On the other hand, a conceptual model of an S-LCC platform for efficient operation of facility systems that automatically analyzes and collects electricity consumption data using IoT was derived [7], and a method for analyzing and processing big data to perform real-time, always-on safety checks on bridges, which are road facilities, through an IoT platform and support rapid decision-making by facility managers was presented [8].
By fully automating the concrete crack detection framework through machine learning, it is possible to maintain facilities more effectively and efficiently than the existing expert-oriented facility maintenance [9], and to apply IoT devices using IoT crack meters to actual sites, it is necessary to establish an LTE communication network and develop a large-capacity battery in addition to its technical capabilities [10].
Based on a paper on embedding PCB-based wireless inductive coupling corrosion potential sensors in reinforced concrete and soil to measure the degree of corrosion and long-term monitoring as a way to monitor safety changes in buildings, it was proposed to monitor buildings by interlocking IoT sensors and platforms [11], or to use a system and artificial intelligence algorithm that identifies and classifies six categories of data: building occupants, indoor environmental conditions, external environmental conditions, control systems and devices, equipment technology, and energy flow [12].

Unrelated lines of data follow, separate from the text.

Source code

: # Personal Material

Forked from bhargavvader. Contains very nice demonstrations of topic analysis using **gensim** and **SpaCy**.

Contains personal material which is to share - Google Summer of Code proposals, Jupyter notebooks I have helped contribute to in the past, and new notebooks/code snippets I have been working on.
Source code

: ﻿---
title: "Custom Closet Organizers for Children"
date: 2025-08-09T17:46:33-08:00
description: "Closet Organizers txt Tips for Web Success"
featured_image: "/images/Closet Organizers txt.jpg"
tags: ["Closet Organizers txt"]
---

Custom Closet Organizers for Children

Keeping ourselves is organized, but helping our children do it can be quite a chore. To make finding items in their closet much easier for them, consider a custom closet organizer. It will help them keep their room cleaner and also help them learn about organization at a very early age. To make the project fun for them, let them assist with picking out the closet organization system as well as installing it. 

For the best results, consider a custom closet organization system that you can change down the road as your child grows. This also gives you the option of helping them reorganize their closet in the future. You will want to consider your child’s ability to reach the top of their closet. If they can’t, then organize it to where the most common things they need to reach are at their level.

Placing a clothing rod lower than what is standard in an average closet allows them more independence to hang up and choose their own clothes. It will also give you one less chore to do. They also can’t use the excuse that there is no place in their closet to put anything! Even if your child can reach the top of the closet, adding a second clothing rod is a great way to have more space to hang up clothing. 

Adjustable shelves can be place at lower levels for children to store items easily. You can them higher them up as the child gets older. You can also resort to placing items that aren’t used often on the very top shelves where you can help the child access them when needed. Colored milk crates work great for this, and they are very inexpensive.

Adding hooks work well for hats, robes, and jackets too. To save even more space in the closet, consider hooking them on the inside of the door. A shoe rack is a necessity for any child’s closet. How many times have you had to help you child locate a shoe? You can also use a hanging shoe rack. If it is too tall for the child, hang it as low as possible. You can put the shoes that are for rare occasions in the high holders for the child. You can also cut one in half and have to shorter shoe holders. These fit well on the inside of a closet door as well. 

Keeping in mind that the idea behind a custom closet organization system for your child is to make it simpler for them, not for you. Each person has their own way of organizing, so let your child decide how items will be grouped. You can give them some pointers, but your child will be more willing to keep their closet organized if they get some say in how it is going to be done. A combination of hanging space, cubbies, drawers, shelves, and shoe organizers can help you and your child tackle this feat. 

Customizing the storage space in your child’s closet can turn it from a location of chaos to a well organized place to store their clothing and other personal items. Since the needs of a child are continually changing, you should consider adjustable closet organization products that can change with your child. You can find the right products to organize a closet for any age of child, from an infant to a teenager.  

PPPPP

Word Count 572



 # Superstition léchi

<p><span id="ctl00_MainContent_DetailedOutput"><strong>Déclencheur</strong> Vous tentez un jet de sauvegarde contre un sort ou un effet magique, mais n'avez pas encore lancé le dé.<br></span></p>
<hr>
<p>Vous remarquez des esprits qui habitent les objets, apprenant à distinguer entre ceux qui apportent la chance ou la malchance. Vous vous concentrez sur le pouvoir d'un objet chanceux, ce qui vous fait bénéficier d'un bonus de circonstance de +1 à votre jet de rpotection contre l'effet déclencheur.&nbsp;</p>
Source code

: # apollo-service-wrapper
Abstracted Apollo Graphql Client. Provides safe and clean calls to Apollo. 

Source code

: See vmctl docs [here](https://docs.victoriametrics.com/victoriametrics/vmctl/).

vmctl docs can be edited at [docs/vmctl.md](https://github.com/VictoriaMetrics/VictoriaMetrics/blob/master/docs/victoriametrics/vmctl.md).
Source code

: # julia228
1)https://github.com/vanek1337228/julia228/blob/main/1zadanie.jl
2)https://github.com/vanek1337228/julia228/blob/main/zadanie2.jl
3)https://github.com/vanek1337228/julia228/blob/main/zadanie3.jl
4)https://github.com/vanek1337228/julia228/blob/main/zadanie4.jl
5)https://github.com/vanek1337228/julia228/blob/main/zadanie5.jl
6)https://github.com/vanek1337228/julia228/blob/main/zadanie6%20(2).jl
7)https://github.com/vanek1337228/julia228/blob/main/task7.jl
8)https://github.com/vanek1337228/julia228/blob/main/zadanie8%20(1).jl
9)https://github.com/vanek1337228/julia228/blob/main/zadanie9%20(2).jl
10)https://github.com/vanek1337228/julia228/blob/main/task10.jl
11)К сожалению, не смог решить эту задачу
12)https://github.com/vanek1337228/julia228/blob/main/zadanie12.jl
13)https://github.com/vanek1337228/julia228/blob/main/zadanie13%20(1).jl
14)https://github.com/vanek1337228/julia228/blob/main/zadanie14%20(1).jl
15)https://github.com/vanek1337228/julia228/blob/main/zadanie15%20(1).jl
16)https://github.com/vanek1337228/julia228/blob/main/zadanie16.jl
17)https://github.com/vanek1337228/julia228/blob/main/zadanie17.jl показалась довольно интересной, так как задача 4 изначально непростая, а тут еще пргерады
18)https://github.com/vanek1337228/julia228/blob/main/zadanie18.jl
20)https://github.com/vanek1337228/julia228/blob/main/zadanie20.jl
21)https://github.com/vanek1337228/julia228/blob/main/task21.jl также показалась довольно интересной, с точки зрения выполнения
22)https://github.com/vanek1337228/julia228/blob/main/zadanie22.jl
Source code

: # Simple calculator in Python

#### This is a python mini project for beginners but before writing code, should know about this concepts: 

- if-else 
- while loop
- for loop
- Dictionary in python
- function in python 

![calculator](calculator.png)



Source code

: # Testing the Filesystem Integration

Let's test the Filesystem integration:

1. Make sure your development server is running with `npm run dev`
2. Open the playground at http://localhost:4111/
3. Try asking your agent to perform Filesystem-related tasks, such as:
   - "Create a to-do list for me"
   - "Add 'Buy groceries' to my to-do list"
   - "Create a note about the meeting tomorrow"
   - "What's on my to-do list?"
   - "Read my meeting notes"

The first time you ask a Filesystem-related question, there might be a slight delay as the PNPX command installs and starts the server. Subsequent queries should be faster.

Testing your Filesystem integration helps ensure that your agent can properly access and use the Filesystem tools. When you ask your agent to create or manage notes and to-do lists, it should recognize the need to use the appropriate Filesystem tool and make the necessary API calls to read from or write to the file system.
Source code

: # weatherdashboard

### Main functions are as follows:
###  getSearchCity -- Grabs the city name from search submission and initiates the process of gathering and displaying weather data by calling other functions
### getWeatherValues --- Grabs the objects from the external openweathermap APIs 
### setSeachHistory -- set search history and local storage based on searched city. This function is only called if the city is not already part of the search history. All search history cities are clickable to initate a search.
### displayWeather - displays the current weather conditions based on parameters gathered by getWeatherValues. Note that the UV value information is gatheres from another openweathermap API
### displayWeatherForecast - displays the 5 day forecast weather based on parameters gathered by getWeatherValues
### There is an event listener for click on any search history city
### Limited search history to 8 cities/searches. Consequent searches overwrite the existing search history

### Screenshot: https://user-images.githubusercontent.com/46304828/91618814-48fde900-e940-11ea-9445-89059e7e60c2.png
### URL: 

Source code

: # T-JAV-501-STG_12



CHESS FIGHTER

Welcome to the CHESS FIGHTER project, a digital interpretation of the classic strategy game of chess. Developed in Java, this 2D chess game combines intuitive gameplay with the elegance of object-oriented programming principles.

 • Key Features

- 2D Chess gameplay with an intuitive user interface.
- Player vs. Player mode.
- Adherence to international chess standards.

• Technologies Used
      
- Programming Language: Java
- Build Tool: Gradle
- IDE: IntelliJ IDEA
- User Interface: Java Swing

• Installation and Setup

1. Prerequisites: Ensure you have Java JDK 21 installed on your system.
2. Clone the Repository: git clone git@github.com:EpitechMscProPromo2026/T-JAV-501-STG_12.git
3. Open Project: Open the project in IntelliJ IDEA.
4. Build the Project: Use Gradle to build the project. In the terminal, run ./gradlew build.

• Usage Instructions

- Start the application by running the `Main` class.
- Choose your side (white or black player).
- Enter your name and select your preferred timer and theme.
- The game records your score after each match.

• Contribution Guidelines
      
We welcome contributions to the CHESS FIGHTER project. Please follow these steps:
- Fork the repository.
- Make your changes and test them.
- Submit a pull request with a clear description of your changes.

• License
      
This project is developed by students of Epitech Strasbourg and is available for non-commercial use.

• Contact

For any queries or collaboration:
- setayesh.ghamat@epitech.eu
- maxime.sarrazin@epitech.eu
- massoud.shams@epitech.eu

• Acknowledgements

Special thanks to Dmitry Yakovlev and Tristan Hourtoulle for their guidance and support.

In addition, the possibility of using remote sensing systems as a tool to monitor asphalt road pavement conditions has been proposed [13], and studies have been conducted to detect safety changes in buildings with algorithms such as SVM and CNN models, parameter settings, and reported accuracy [14-18].
III. IoT SENSOR BOARD FABRICATION AND PERFORMANCE EVALUATION
The IoT sensor board used in this paper was designed and manufactured by the author using PCB to check the internal condition change factors of the building, and 20 pieces were manufactured, and considering that it is attached to the outside of the building, a battery and a solar panel were attached to the inside of the sensor board. In addition, a moisture-proof agent was sprayed on the case to prevent the penetration of rainwater.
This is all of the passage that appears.